I like the new name because it’s easier to remember. The report states this name will better reflect the partnership between the clinician and the patient… again I will say I like the name because it’s easier to remember.
In this blog I will continue to refer to the Personally Controlled Electronic Health Records as PCEHR as the name change is a recommendation only.
Recommendations 2-12 are related to the establishment various committees…a Clinical and Technical Advisory Committee, a Jurisdictional Advisory Committee, a Consumer Advisory Committee, a Privacy and Security Committee a transition taskforce, a clinical systems capability group…..
Committees can be useful but we will move forward to something a bit more interesting.

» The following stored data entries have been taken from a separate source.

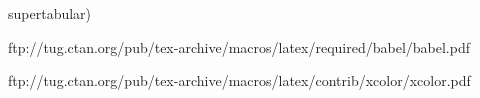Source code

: 
supertabular)




%
\usepackage{calc}

ftp://tug.ctan.org/pub/tex-archive/macros/latex/required/babel/babel.pdf
\usepackage[
ngerman,
]{babel}

ftp://tug.ctan.org/pub/tex-archive/macros/latex/contrib/xcolor/xcolor.pdf
\usepackage[
table %
]{xcolor}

Recommendation 13: Transition to an ‘opt-out’ model for all Australians on their MyHR [PREHR] to be effective from a target date of 1st January 2015.
This is a change from an opt-in model (current) to an opt-out model i.e. everyone gets a record unless they opt out.
This is a positive step forward. The suggested date of transitioning is the 1st January 2015. So very soon…but as previously said these are recommendations only, not plans of action. It will be interesting to see whether this goal date is achieved, especially considering the government’s response is still ages away…
A opt out system will obviously improve the uptake of PCEHR by the general population. I am not sure whether it will affect its usage by healthcare providers or their perception of the system.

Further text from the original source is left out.